Samedi 24 mars 2018
Les prédictions de Chris Hedges
En mai 2003, alors que le gouvernement de Georges Bush junior venait tout juste de s’engager dans l’aventure désastreuse de la seconde invasion de l’Irak de Saddam Hussein, Chris Hedges, un chroniqueur au New York Times fut hué à Rockford College, en Illinois, lors du « commencement speech » (discours donné traditionnellement aux post-gradués des universités américaines).
Pour cause, le journaliste, alors âgé de 47 ans, auréolé du fameux « prix Paul Pultizer » et ayant déjà mené des reportages de guerre en Salvador, en Israël et en Bosnie, aurait ouvertement marqué sa dissidence avec l’establishment des néoconservateurs de la maison blanche sur l’option systématique de la guerre dans son agenda à l’international.
D’ailleurs, en 2002 déjà, il avait publié un essai très remarquable sur la nature profonde et destructrice de la guerre, intitulé « War is a force that gives us meaning » (La guerre est une force qui nous octroie du sens), qui lui a attiré l’hostilité aussi bien des républicains au pouvoir que des démocrates.

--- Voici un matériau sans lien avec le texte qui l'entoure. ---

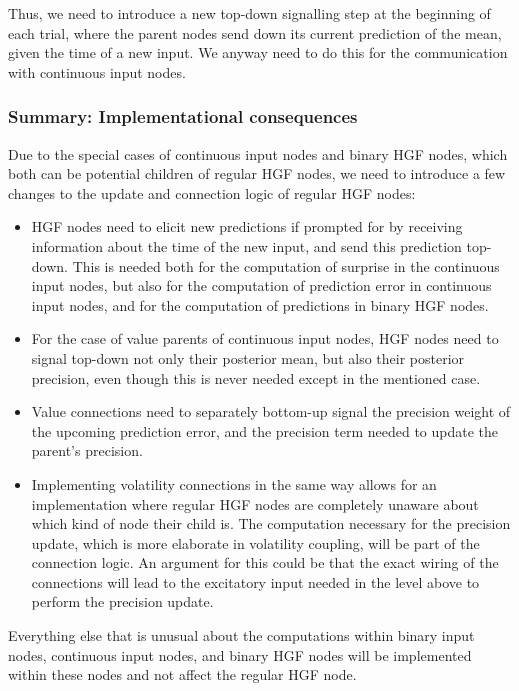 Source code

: Thus, we need to introduce a new top-down signalling step at the beginning of each trial, where the parent nodes send down its current prediction of the mean, given the time of a new input. We anyway need to do this for the communication with continuous input nodes. \\

\subsubsection{Summary: Implementational consequences}
Due to the special cases of continuous input nodes and binary HGF nodes, which both can be potential children of regular HGF nodes, we need to introduce a few changes to the update and connection logic of regular HGF nodes:
\begin{itemize}
    \item HGF nodes need to elicit new predictions if prompted for by receiving information about the time of the new input, and send this prediction top-down. This is needed both for the computation of surprise in the continuous input nodes, but also for the computation of prediction error in continuous input nodes, and for the computation of predictions in binary HGF nodes.
    \item For the case of value parents of continuous input nodes, HGF nodes need to signal top-down not only their posterior mean, but also their posterior precision, even though this is never needed except in the mentioned case.
    \item Value connections need to separately bottom-up signal the precision weight of the upcoming prediction error, and the precision term needed to update the parent's precision.
    \item Implementing volatility connections in the same way allows for an implementation where regular HGF nodes are completely unaware about which kind of node their child is. The computation necessary for the precision update, which is more elaborate in volatility coupling, will be part of the connection logic. An argument for this could be that the exact wiring of the connections will lead to the excitatory input needed in the level above to perform the precision update.
\end{itemize}

Everything else that is unusual about the computations within binary input nodes, continuous input nodes, and binary HGF nodes will be implemented within these nodes and not affect the regular HGF node.

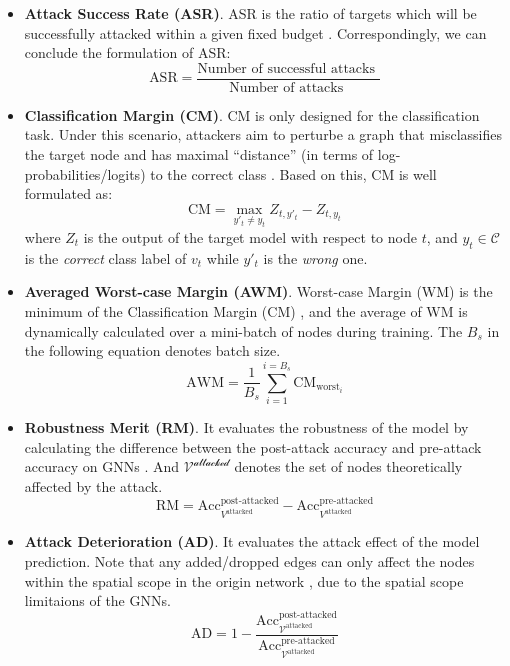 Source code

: \begin{itemize}
	\item \textbf{Attack Success Rate (ASR)}. ASR is the ratio of targets which will be successfully attacked within a given fixed budget \cite{chen2018link}. Correspondingly, we can conclude the formulation of ASR:
	      \begin{equation}
		      \text{ASR}=\frac{\text {Number  of  successful  attacks }}{\text {Number  of  attacks }}
	      \end{equation}

	\item \textbf{Classification Margin (CM)}. CM is only designed for the classification task. Under this scenario, attackers aim to perturbe a graph that misclassifies the target node and has maximal ``distance'' (in terms of log-probabilities/logits) to the correct class \cite{zugner2018adversarial}. Based on this, CM is well formulated as:
	      \begin{equation}
		      \text{CM}=\max_{y'_t \neq y_t} Z_{t,y'_t}-Z_{t,y_t}
	      \end{equation}
	      where $Z_t$ is the output of the target model with respect to node $t$, and $y_t \in \mathcal{C}$ is the \emph{correct} class label of $v_t$ while $y'_t$ is the \emph{wrong} one.

	\item \textbf{Averaged Worst-case Margin (AWM)}. Worst-case Margin (WM) is the minimum of the Classification Margin (CM) \cite{zugner2019certifiable}, and the average of WM is dynamically calculated over a mini-batch of nodes during training. The $B_s$ in the following equation denotes batch size.
	      \begin{equation}
		      \text{AWM} = \frac{1}{B_s} \sum^{i=B_s}_{i=1} \text{CM}_{\text{worst}_i}
	      \end{equation}

	\item \textbf{Robustness Merit (RM)}. It evaluates the robustness of the model by calculating the difference between the post-attack accuracy and pre-attack accuracy on GNNs \cite{jin2019power}. And $\mathcal{V^\text{attacked}}$ denotes the set of nodes theoretically affected by the attack.
	      \begin{equation}
		      \text{RM}=\text{Acc}_{V^{\text{attacked}}}^{\text{post-attacked}}-\text{Acc}^{\text{pre-attacked}}_{V^{\text{attacked}}}
	      \end{equation}

	\item \textbf{Attack Deterioration (AD)}. It evaluates the attack effect of the model prediction. Note that any added/dropped edges can only affect the nodes within the spatial scope in the origin network \cite{jin2019power}, due to the spatial scope limitaions of the GNNs.
	      \begin{equation}
		      \text{AD}=1-\frac{\text{Acc}^{\text{post-attacked}}_{\mathcal{V}^{\text{attacked}}}}{\text{Acc}^{\text{pre-attacked}}_{\mathcal{V}^{\text{attacked}}}}
	      \end{equation}


\end{itemize}
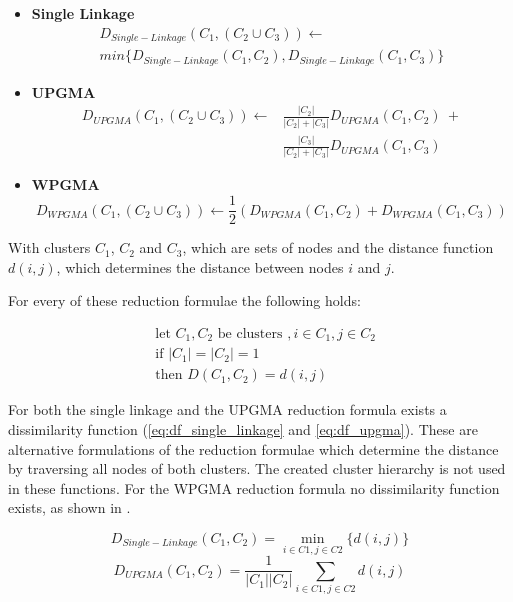 \documentclass[11pt, a4paper]{report}
\begin{document}
\begin{itemize}
    \item \textbf{Single Linkage}
    \begin{multline}
    D_{Single-Linkage}(C_1, (C_2 \cup C_3)) \leftarrow \\
    min \{ D_{Single-Linkage}(C_1, C_2), D_{Single-Linkage}(C_1, C_3) \}
    \end{multline}
    \item \textbf{UPGMA}
    \begin{equation}
    \begin{split}
    D_{UPGMA}(C_1, (C_2 \cup C_3)) \leftarrow &\frac{|C_2|}{|C_2|+|C_3|}D_{UPGMA}(C_1, C_2)\ + \\ &\frac{|C_3|}{|C_2|+|C_3|}D_{UPGMA}(C_1, C_3)
    \end{split}
    \end{equation}
    \item \textbf{WPGMA}
    \begin{equation}
    D_{WPGMA}(C_1, (C_2 \cup C_3)) \leftarrow \frac{1}{2} (D_{WPGMA}(C_1, C_2) + D_{WPGMA}(C_1, C_3))
    \end{equation}
\end{itemize}

With clusters $C_1$, $C_2$ and $C_3$, which are sets of nodes and the distance function $d(i, j)$, which determines the distance between nodes $i$ and $j$.

For every of these reduction formulae the following holds:

\begin{equation}
\begin{split}
&\textrm{let }C_1, C_2\textrm{ be clusters },i \in C_1, j \in C_2 \\
&\textrm{if }|C_1| = |C_2| = 1 \\
&\textrm{then }D(C_1, C_2) = d(i, j)
\end{split}
\end{equation}

For both the single linkage and the UPGMA reduction formula exists a dissimilarity function (\ref{eq:df_single_linkage} and \ref{eq:df_upgma}). These are alternative formulations of the reduction formulae which determine the distance by traversing all nodes of both clusters. The created cluster hierarchy is not used in these functions. For the WPGMA reduction formula no dissimilarity function exists, as shown in \cite{clustering:2007}.

\begin{equation} \label{eq:df_single_linkage}
D_{Single-Linkage}(C_1, C_2) = \min_{i\in{C1}, j\in{C2}}\{d(i, j)\}
\end{equation}
\begin{equation} \label{eq:df_upgma}
D_{UPGMA}(C_1, C_2) = \dfrac{1}{|C_1||C_2|} \sum_{i\in{C1}, j\in{C2}}{d(i, j)}
\end{equation}
\end{document}

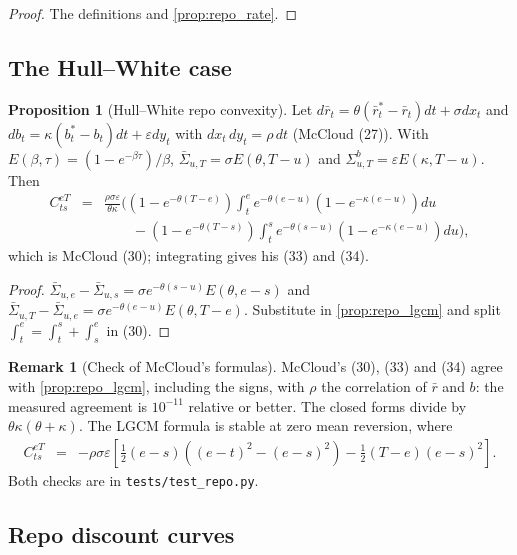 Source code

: \documentclass[11pt,english]{amsart}
\theoremstyle{definition}
\newtheorem{prop}{Proposition}
\newtheorem{rema}{Remark}
\begin{document}
\begin{proof}
The definitions and \autoref{prop:repo_rate}.
\end{proof}

\subsection{The Hull--White case}

\begin{prop}[Hull--White repo convexity]\label{prop:repo_hw}
Let $d\bar r_t = \theta(\bar r^*_t - \bar r_t)dt + \sigma dx_t$ and $db_t = \kappa(b^*_t - b_t)dt + \varepsilon dy_t$ with $dx_t\,dy_t = \rho\,dt$ (McCloud (27)). With $E(\beta,\tau) = (1-e^{-\beta\tau})/\beta$, $\bar\Sigma_{u,T} = \sigma E(\theta, T-u)$ and $\Sigma^b_{u,T} = \varepsilon E(\kappa, T-u)$. Then
\begin{eqnarray}
	C^{eT}_{ts} &=& \frac{\rho\sigma\varepsilon}{\theta\kappa}\Big( (1-e^{-\theta(T-e)})\int_t^e e^{-\theta(e-u)}(1-e^{-\kappa(e-u)})du \nonumber\\
	&& \qquad - (1-e^{-\theta(T-s)})\int_t^s e^{-\theta(s-u)}(1-e^{-\kappa(e-u)})du \Big),
\end{eqnarray}
which is McCloud (30); integrating gives his (33) and (34).
\end{prop}

\begin{proof}
$\bar\Sigma_{u,e} - \bar\Sigma_{u,s} = \sigma e^{-\theta(s-u)}E(\theta,e-s)$ and $\bar\Sigma_{u,T} - \bar\Sigma_{u,e} = \sigma e^{-\theta(e-u)}E(\theta,T-e)$. Substitute in \autoref{prop:repo_lgcm} and split $\int_t^e = \int_t^s + \int_s^e$ in (30).
\end{proof}

\begin{rema}[Check of McCloud's formulas]
McCloud's (30), (33) and (34) agree with \autoref{prop:repo_lgcm}, including the signs, with $\rho$ the correlation of $\bar r$ and $b$: the measured agreement is $10^{-11}$ relative or better. The closed forms divide by $\theta\kappa(\theta+\kappa)$. The LGCM formula is stable at zero mean reversion, where
\begin{eqnarray*}
	C^{eT}_{ts} &=& -\rho\sigma\varepsilon\left[\tfrac12(e-s)\left((e-t)^2-(e-s)^2\right) - \tfrac12(T-e)(e-s)^2\right] .
\end{eqnarray*}
Both checks are in \texttt{tests/test\_repo.py}.
\end{rema}

\subsection{Repo discount curves}
\end{document}
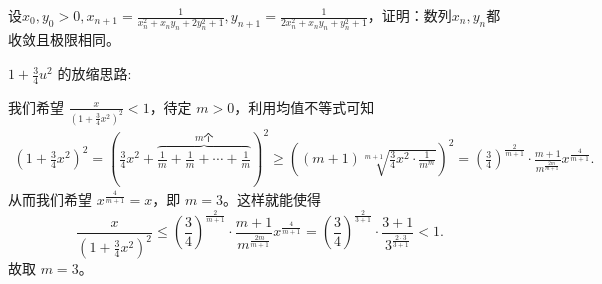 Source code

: \documentclass[../../main.tex]{subfiles}%
\begin{document}
\begin{example}
设\(x_0,y_0 > 0,x_{n + 1}=\frac{1}{x_n^2 + x_ny_n + 2y_n^2 + 1},y_{n + 1}=\frac{1}{2x_n^2 + x_ny_n + y_n^2 + 1}\)，证明：数列\(x_n,y_n\)都收敛且极限相同。
\end{example}
\begin{remark}
\hypertarget{均值放缩的思路}{\(1+\frac{3}{4}u^2\) 的放缩思路:}我们希望 \(\frac{x}{(1+\frac{3}{4}x^2)^2}<1\)，待定 \(m > 0\)，利用均值不等式可知
\begin{align*}
\left(1+\frac{3}{4}x^2\right)^2=\left(\frac{3}{4}x^2+\overbrace{\frac{1}{m}+\frac{1}{m}+\cdots +\frac{1}{m}}^{m\text{个}}\right)^2
\geqslant \left((m + 1)\sqrt[m + 1]{\frac{3}{4}x^2\cdot\frac{1}{m^m}}\right)^2
=\left(\frac{3}{4}\right)^{\frac{2}{m + 1}}\cdot\frac{m + 1}{m^{\frac{2m}{m + 1}}}x^{\frac{4}{m + 1}}.
\end{align*}
从而我们希望 \(x^{\frac{4}{m + 1}} = x\)，即 \(m = 3\)。这样就能使得
\[
\frac{x}{(1+\frac{3}{4}x^2)^2}\leqslant \left(\frac{3}{4}\right)^{\frac{2}{m + 1}}\cdot\frac{m + 1}{m^{\frac{2m}{m + 1}}}x^{\frac{4}{m + 1}}=\left(\frac{3}{4}\right)^{\frac{2}{3 + 1}}\cdot\frac{3 + 1}{3^{\frac{2\cdot 3}{3 + 1}}}<1.
\]
故取 \(m = 3\)。
\end{remark}
\end{document}
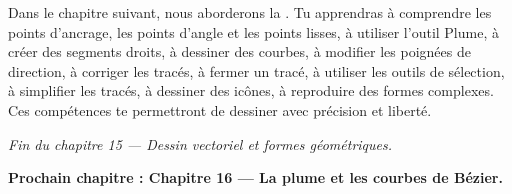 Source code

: Dans le chapitre suivant, nous aborderons la . Tu apprendras à comprendre les points d'ancrage, les points d'angle et les points lisses, à utiliser l'outil Plume, à créer des segments droits, à dessiner des courbes, à modifier les poignées de direction, à corriger les tracés, à fermer un tracé, à utiliser les outils de sélection, à simplifier les tracés, à dessiner des icônes, à reproduire des formes complexes. Ces compétences te permettront de dessiner avec précision et liberté.

\vspace{2em}

\begin{center}
\textit{Fin du chapitre 15 --- Dessin vectoriel et formes géométriques.}

\vspace{1em}

\textbf{Prochain chapitre : Chapitre 16 --- La plume et les courbes de Bézier.}
\end{center}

Bref, devant cet auditoire composé d’étudiants et de parents réunis à l’occasion pour la remise des diplômes, Hedges aurait dressé un réquisitoire sans concession contre l’intervention américaine. « Nous nous embarquerons maintenant, affirmait-il, dans une occupation militaire qui, si l’histoire nous est un quelconque guide, sera aussi dommageable à notre âme qu’à notre prestige, à notre puissance, à notre sécurité ». Avant d’expliquer que la guerre de « libération de l’Irak » sera tout d’abord une « guerre de libération des Irakiens de l’occupation américaine ».
Chose qui pouvait bien se vérifier, selon lui, sur le terrain, malgré le vide de la couverture médiatique occidentale de ce qui s’y passait.
Ainsi a-t-il prédit les attaques menées par les commandos terroristes, les meurtres des leaders chiites dans les mosquées, les assassinats en série dans la rue des jeunes soldats américains et même la naissance de la nébuleuse Daech qui sera célèbre, d’après lui, grâce à une forte propagande internationale.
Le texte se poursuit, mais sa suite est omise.